### Task requirements:
Where does the word "temperature" occur in the material? Copy each line that has it.

--- --- ---

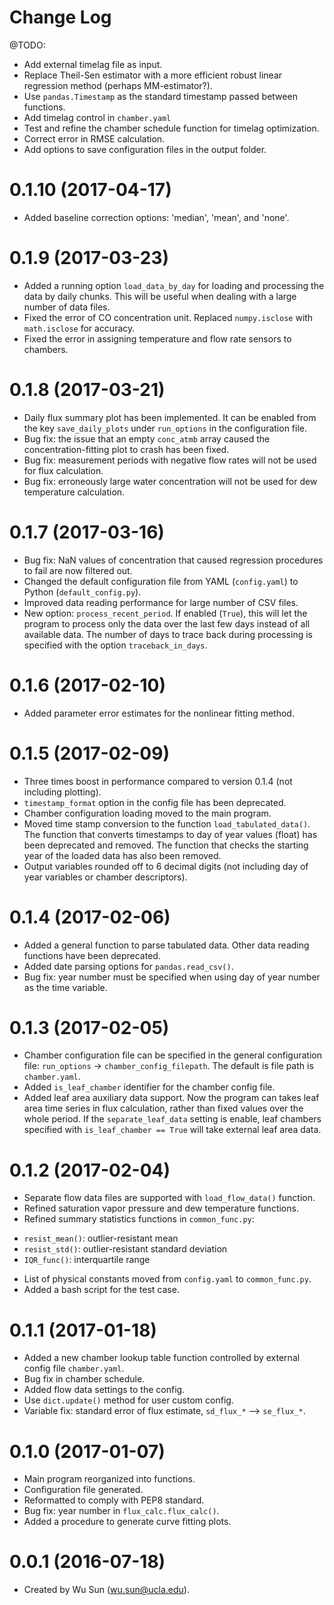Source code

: # Change Log

@TODO:
- Add external timelag file as input.
- Replace Theil-Sen estimator with a more efficient robust linear regression method (perhaps MM-estimator?).
- Use `pandas.Timestamp` as the standard timestamp passed between functions.
- Add timelag control in `chamber.yaml`
- Test and refine the chamber schedule function for timelag optimization.
- Correct error in RMSE calculation.
- Add options to save configuration files in the output folder.

# 0.1.10 (2017-04-17)

- Added baseline correction options: 'median', 'mean', and 'none'.

# 0.1.9 (2017-03-23)

- Added a running option `load_data_by_day` for loading and processing the data by daily chunks. This will be useful when dealing with a large number of data files.
- Fixed the error of CO concentration unit. Replaced `numpy.isclose` with `math.isclose` for accuracy.
- Fixed the error in assigning temperature and flow rate sensors to chambers.

# 0.1.8 (2017-03-21)

- Daily flux summary plot has been implemented. It can be enabled from the key `save_daily_plots` under `run_options` in the configuration file.
- Bug fix: the issue that an empty `conc_atmb` array caused the concentration-fitting plot to crash has been fixed.
- Bug fix: measurement periods with negative flow rates will not be used for flux calculation.
- Bug fix: erroneously large water concentration will not be used for dew temperature calculation.

# 0.1.7 (2017-03-16)

- Bug fix: NaN values of concentration that caused regression procedures to fail are now filtered out.
- Changed the default configuration file from YAML (`config.yaml`) to Python (`default_config.py`).
- Improved data reading performance for large number of CSV files.
- New option: `process_recent_period`. If enabled (`True`), this will let the program to process only the data over the last few days instead of all available data. The number of days to trace back during processing is specified with the option `traceback_in_days`.

# 0.1.6 (2017-02-10)

- Added parameter error estimates for the nonlinear fitting method.

# 0.1.5 (2017-02-09)

- Three times boost in performance compared to version 0.1.4 (not including plotting).
- `timestamp_format` option in the config file has been deprecated.
- Chamber configuration loading moved to the main program.
- Moved time stamp conversion to the function `load_tabulated_data()`. The function that converts timestamps to day of year values (float) has been deprecated and removed. The function that checks the starting year of the loaded data has also been removed.
- Output variables rounded off to 6 decimal digits (not including day of year variables or chamber descriptors).

# 0.1.4 (2017-02-06)

- Added a general function to parse tabulated data. Other data reading functions have been deprecated.
- Added date parsing options for `pandas.read_csv()`.
- Bug fix: year number must be specified when using day of year number as the time variable.

# 0.1.3 (2017-02-05)

- Chamber configuration file can be specified in the general configuration file: `run_options` -> `chamber_config_filepath`. The default is file path is `chamber.yaml`.
- Added `is_leaf_chamber` identifier for the chamber config file.
- Added leaf area auxiliary data support. Now the program can takes leaf area time series in flux calculation, rather than fixed values over the whole period. If the `separate_leaf_data` setting is enable, leaf chambers specified with `is_leaf_chamber == True` will take external leaf area data.

# 0.1.2 (2017-02-04)

- Separate flow data files are supported with `load_flow_data()` function.
- Refined saturation vapor pressure and dew temperature functions.
- Refined summary statistics functions in `common_func.py`:
 * `resist_mean()`: outlier-resistant mean
 * `resist_std()`: outlier-resistant standard deviation
 * `IQR_func()`: interquartile range
- List of physical constants moved from `config.yaml` to `common_func.py`.
- Added a bash script for the test case.

# 0.1.1 (2017-01-18)

- Added a new chamber lookup table function controlled by external config file `chamber.yaml`.
- Bug fix in chamber schedule.
- Added flow data settings to the config.
- Use `dict.update()` method for user custom config.
- Variable fix: standard error of flux estimate, `sd_flux_*` --> `se_flux_*`.

# 0.1.0 (2017-01-07)

- Main program reorganized into functions.
- Configuration file generated.
- Reformatted to comply with PEP8 standard.
- Bug fix: year number in `flux_calc.flux_calc()`.
- Added a procedure to generate curve fitting plots.

# 0.0.1 (2016-07-18)

- Created by Wu Sun (wu.sun@ucla.edu).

--- --- ---

### Solution for this task:
- Fixed the error in assigning temperature and flow rate sensors to chambers.
- Bug fix: erroneously large water concentration will not be used for dew temperature calculation.
- Refined saturation vapor pressure and dew temperature functions.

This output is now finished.